• Aim of the exercise: Say, as a bare number, how many lines of the listing contain "writing".

• Dataset records:
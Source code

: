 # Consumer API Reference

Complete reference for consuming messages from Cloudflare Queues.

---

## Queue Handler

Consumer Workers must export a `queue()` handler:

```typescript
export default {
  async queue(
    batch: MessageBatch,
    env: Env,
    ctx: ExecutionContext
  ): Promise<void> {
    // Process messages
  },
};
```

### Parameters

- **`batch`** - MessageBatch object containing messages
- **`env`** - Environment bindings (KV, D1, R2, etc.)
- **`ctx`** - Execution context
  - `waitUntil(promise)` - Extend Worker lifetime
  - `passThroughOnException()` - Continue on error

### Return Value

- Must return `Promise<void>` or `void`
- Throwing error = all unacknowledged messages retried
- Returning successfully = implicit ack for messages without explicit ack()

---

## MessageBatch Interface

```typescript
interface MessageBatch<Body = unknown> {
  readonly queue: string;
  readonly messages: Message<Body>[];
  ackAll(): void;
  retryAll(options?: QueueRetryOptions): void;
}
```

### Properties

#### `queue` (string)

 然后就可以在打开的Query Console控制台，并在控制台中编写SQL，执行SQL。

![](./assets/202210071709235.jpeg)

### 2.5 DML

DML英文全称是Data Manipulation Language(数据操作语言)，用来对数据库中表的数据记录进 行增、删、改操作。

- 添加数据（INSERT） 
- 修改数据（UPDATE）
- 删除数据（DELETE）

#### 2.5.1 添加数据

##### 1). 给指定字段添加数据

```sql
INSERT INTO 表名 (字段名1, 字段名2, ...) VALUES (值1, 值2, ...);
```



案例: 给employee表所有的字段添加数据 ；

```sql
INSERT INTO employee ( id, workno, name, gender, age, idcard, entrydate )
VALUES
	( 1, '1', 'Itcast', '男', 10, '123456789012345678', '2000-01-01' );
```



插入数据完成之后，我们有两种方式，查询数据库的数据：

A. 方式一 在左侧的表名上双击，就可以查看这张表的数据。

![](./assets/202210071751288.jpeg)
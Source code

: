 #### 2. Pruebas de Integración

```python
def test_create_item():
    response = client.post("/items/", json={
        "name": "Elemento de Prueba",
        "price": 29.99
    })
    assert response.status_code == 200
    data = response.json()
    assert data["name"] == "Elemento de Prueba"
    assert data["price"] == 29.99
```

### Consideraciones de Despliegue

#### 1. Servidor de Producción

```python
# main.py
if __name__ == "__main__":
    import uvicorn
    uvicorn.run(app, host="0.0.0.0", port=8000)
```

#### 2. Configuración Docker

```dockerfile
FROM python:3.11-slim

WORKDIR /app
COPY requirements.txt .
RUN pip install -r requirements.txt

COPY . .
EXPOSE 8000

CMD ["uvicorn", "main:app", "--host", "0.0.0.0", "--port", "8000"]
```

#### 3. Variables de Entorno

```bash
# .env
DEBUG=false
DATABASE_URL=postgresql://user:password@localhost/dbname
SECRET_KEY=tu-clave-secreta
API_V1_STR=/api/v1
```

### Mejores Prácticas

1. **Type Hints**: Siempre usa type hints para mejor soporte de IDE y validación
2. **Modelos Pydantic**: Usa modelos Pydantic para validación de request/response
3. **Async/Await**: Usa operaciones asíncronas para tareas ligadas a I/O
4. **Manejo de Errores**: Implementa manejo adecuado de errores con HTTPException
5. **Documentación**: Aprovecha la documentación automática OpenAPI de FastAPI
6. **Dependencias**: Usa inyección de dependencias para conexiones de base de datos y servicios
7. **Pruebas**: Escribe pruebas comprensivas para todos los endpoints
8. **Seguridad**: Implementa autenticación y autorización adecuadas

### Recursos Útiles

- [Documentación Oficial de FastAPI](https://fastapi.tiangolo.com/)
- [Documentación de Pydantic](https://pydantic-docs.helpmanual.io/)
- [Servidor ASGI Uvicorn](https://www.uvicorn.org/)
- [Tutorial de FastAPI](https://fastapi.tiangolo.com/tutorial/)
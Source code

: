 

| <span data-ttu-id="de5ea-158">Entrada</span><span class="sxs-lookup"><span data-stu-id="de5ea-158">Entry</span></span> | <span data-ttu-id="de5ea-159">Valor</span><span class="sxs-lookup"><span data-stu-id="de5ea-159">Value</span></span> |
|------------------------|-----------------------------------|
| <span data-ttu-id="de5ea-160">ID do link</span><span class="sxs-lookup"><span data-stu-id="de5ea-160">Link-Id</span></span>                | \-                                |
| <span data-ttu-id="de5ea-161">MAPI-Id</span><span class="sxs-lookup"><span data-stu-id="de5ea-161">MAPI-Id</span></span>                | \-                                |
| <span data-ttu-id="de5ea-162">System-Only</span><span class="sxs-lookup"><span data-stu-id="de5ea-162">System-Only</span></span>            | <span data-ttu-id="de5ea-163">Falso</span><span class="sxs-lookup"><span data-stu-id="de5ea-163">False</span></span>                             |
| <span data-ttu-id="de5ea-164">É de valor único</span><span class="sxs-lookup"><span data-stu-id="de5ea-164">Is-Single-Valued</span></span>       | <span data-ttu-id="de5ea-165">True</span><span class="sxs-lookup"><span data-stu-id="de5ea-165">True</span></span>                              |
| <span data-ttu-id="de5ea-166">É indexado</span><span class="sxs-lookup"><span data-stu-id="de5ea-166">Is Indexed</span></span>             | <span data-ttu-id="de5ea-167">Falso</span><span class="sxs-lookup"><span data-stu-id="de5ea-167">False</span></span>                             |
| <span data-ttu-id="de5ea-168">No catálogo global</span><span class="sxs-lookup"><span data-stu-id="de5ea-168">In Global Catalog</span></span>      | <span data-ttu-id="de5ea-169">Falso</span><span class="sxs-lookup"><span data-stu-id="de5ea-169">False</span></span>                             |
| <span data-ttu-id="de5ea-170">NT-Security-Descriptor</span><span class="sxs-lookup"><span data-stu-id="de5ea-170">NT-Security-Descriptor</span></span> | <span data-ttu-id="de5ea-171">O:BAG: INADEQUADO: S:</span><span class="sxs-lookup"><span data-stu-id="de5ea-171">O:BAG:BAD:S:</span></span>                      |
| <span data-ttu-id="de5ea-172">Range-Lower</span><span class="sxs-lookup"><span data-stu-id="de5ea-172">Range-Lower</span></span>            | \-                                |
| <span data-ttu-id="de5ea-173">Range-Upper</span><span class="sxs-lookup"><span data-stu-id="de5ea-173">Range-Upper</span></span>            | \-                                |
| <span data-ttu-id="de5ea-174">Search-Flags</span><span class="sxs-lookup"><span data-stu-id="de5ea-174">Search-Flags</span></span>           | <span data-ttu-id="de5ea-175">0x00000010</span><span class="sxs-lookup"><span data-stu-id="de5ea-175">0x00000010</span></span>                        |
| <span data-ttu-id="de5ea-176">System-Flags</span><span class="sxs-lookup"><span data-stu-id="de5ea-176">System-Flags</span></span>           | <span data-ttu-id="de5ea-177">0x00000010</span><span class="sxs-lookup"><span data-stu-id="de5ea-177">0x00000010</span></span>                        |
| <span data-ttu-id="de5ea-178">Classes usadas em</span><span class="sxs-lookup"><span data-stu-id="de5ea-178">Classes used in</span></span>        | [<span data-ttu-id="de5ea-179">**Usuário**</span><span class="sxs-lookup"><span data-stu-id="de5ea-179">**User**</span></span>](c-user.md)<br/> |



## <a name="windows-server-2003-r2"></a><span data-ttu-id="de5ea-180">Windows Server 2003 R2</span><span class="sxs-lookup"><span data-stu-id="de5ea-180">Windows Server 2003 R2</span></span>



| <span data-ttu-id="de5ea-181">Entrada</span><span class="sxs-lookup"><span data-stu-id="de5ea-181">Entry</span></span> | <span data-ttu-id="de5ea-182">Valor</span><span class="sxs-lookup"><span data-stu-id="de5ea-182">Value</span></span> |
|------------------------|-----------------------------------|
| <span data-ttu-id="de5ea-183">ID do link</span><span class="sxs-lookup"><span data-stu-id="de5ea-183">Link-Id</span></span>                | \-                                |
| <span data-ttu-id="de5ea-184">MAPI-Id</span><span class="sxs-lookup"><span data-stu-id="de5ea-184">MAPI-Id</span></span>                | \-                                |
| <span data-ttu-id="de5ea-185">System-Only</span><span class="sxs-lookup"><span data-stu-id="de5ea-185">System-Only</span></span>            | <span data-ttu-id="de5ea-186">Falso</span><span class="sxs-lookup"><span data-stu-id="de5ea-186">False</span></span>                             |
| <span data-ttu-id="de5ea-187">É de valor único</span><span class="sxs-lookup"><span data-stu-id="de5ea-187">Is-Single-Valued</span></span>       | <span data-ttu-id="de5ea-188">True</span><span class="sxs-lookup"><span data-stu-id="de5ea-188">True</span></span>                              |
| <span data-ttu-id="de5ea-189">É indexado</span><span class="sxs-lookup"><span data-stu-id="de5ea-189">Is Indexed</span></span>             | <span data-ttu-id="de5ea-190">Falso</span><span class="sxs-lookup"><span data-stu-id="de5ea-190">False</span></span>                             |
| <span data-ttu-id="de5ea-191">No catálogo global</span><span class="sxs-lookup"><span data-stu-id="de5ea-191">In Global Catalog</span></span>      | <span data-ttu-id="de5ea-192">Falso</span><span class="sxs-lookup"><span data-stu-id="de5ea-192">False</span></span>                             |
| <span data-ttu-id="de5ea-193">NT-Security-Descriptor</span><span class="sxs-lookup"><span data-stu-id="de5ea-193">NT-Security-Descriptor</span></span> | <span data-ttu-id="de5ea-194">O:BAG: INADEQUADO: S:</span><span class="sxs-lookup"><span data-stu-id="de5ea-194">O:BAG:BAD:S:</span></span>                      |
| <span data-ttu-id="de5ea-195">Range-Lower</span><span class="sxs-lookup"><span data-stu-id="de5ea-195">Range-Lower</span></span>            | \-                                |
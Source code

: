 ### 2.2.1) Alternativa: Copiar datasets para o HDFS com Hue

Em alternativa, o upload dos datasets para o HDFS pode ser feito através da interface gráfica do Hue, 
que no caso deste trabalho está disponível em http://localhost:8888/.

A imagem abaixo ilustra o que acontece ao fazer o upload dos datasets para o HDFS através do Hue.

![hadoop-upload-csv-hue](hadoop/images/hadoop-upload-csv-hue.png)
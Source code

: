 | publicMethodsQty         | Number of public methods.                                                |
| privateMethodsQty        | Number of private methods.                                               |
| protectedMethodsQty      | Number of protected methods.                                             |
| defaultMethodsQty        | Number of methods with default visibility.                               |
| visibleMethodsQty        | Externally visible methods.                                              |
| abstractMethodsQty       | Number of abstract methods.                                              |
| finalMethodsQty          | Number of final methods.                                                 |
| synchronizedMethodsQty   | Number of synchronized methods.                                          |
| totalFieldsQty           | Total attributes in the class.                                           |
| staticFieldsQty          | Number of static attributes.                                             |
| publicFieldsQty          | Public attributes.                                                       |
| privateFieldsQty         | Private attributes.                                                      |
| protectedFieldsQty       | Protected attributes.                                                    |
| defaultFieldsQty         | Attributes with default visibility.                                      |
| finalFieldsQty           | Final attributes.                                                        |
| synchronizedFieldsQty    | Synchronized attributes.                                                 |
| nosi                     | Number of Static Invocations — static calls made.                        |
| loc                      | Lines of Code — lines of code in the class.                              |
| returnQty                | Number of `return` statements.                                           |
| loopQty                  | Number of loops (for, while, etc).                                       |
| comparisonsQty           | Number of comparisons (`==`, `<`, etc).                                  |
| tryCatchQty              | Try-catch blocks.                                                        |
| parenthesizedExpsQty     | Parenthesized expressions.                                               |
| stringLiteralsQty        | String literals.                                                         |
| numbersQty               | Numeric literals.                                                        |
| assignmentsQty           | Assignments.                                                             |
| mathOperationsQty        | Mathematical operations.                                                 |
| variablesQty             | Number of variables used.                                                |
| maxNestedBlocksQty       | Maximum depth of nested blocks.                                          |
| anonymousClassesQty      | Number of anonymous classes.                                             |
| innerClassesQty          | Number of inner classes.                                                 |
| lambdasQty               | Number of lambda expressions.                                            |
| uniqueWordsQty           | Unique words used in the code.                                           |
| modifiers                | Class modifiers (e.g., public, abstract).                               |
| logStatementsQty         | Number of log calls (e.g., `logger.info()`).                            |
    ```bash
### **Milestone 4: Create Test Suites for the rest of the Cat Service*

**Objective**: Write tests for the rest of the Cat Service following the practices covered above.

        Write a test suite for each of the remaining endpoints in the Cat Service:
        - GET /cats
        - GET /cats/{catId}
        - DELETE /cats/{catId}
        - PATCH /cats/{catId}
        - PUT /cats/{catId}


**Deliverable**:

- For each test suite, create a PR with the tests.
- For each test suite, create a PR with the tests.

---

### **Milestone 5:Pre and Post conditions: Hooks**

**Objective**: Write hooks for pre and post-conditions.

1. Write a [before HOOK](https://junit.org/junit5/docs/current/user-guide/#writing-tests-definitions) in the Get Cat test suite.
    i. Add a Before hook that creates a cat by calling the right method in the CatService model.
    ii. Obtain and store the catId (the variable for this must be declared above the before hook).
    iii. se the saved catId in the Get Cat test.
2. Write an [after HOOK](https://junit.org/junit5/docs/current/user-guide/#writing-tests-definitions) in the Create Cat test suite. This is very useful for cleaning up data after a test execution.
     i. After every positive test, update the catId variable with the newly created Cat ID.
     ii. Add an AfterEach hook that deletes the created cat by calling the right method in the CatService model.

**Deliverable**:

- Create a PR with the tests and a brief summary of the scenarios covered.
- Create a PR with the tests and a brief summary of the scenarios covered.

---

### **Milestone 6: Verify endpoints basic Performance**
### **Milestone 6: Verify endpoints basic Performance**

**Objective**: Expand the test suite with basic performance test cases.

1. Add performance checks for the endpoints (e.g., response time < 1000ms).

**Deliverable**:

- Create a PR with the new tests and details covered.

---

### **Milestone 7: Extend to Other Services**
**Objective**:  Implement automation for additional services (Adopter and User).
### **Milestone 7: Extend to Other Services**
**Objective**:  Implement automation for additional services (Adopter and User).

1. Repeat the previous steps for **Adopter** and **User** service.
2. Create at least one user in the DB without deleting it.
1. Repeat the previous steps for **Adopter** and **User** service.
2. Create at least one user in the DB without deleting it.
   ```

• Task output: 2